[Build] MIGraphX CI completely gone for MIGraphX EP builds
Describe the issue
All of the related MIGraphX Linux/Windows CI has been removed from your coverage.
This was caught as part of: https://github.com/microsoft/onnxruntime/pull/25516
This was the result of the changes found here: https://github.com/microsoft/onnxruntime/pull/25418
Subsequent discussions mentioned the need for an almalinux image to use. ROCm actively maintains this found here:
https://hub.docker.com/r/rocm/dev-almalinux-8/tags
Conda is not used here for this image if this is required as a starting point for security features.
Urgency
Extremely urgent. Mainline build breaks for MIGraphX EP during Windows side integration.
We require test coverage. Linux integration for AMD systems will be halted to main
Target platform
MI series cards
Build script
Internal build scripts. MigraphX CI is removed
Error / output
Builds work on windows but will break linux environments
Visual Studio Version
No response
GCC / Compiler Version
No response
@snnn @nieubank if GPUs are an issue, we can arrange further GPUs for your environment and testing.
Please reach out if this is the issue. Let us know how we can mitigate things further and if you require additional pieces from AMD.
cc @jeffdaily - Something we should be raising as well. This effects our release and upstreaming of features/integration with windows side changes
I am not able to get any AMD GPU currently, because AMD GPUs are in high demand. I will try to raise the request again.
I applied for https://learn.microsoft.com/en-us/azure/virtual-machines/sizes/gpu-accelerated/ndmi300xv5-series?tabs=sizebasic . Please let me know if there are other choices.
And we lack instructions of how to setup ROCM windows build.
Why do you need a windows build for Linux CI?
Windows support should be here - https://rocm.docs.amd.com/projects/install-on-windows/en/latest/
Can we get the Linux CI up and running? Why was that removed?
I am not able to get any AMD GPU currently, because AMD GPUs are in high demand. I will try to raise the request again.
Right, but this CI was working until last week until support was pulled?
@jeffmend is there anything further AMD needs so we can get CI back up and running?
I can't seem to find Meng Tangs handle to ping him as well. Looking to get a timeline and any other resources so we can get support back before introducing back in Windows builds.

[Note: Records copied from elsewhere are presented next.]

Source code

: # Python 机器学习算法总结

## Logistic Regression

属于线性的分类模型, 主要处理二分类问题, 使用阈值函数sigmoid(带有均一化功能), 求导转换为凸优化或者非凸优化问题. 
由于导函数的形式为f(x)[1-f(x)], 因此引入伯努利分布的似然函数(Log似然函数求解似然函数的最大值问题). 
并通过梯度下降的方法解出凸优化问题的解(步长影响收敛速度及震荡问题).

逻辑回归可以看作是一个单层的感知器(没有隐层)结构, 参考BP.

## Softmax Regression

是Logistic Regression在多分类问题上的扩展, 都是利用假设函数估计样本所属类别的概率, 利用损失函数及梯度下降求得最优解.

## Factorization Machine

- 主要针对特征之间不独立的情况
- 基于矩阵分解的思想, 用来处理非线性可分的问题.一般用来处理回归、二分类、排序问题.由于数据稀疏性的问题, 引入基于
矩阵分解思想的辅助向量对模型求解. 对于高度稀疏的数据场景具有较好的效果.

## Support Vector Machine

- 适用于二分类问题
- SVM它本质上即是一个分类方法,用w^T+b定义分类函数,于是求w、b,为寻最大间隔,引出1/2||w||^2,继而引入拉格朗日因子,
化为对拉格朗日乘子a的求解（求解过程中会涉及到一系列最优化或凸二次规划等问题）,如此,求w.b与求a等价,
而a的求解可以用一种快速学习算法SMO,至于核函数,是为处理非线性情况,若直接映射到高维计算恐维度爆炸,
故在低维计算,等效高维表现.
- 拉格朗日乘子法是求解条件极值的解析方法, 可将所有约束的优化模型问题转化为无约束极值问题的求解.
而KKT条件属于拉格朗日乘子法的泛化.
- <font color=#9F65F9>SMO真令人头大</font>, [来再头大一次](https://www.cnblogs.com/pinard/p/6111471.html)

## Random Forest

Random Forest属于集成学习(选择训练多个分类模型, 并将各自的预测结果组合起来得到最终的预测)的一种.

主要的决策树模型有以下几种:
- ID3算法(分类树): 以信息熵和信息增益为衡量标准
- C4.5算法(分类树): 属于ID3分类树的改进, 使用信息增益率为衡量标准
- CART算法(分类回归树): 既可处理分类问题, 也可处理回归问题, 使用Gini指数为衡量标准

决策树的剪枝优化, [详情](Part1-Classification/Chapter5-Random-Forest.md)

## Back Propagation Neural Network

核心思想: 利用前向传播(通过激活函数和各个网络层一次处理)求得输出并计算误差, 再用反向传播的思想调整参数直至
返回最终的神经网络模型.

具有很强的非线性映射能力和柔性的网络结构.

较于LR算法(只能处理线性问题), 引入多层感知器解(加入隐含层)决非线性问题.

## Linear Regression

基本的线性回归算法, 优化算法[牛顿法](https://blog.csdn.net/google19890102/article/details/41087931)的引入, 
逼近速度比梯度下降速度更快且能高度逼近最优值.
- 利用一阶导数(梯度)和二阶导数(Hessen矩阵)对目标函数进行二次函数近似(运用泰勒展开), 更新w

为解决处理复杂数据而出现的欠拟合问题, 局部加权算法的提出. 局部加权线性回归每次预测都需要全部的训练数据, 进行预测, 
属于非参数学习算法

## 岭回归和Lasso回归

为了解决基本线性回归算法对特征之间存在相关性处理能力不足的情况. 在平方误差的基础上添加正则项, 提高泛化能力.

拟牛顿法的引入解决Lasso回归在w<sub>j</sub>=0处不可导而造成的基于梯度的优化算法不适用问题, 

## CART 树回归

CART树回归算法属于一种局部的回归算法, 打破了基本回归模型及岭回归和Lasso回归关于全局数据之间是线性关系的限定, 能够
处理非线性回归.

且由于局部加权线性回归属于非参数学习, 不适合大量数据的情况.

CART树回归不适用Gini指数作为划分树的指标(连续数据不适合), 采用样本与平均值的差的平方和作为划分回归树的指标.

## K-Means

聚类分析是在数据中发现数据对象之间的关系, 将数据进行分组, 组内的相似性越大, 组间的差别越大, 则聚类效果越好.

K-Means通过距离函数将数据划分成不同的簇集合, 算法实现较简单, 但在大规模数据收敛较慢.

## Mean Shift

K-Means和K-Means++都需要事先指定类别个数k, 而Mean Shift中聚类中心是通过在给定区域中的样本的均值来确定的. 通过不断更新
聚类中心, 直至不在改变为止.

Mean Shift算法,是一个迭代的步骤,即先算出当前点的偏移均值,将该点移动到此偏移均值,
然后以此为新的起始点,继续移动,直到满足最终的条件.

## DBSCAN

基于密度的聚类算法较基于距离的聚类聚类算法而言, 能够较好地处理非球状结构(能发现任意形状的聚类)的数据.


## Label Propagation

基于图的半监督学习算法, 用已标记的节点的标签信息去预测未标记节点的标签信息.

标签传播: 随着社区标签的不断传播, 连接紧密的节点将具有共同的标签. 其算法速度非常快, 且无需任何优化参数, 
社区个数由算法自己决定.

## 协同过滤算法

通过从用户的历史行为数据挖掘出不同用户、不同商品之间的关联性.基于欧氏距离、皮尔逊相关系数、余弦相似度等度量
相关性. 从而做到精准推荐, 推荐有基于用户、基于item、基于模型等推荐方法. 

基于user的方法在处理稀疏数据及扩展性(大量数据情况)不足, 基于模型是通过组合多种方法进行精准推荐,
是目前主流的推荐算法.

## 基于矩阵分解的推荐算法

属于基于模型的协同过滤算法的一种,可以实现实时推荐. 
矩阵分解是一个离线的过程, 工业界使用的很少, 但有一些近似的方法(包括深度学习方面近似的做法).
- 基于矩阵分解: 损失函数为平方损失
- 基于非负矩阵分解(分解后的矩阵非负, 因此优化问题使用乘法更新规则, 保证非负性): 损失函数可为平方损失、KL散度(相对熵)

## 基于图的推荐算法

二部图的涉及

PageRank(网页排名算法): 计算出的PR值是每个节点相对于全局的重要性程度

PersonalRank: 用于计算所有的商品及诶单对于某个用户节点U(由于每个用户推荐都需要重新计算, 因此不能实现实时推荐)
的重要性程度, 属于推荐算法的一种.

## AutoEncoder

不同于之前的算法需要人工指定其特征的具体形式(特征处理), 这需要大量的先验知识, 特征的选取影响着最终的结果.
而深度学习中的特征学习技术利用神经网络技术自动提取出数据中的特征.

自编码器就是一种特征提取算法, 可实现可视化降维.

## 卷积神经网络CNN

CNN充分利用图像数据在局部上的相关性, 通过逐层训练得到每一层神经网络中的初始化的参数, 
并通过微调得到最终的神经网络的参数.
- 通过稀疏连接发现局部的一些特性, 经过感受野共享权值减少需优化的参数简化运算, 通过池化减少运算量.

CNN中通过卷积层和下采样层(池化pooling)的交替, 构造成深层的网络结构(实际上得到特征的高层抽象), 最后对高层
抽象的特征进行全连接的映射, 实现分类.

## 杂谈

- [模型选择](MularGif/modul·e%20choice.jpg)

Mainly, there are two things:
-
We do not have AMD GPU machines. The only SKU I found in Azure is an 8-GPUs MI300x that is for training purposes only. It's very popular. I cannot get it. Even if we got some, they will be very expensive and we cannot make a good use of them, since ORT's build pipelines only use one GPU a time. There might be some other SKUs could be work. But we will your help to confirm/verify.
-
The docker file we used for Linux build has several security and license issues. We need people to fix the issue. I have put the details in your last PR at https://github.com/microsoft/onnxruntime/pull/25338#issuecomment-3076634856
If we could get a Windows build work, we don't need to bother with docker. And I think right now the integration work is mainly for Windows.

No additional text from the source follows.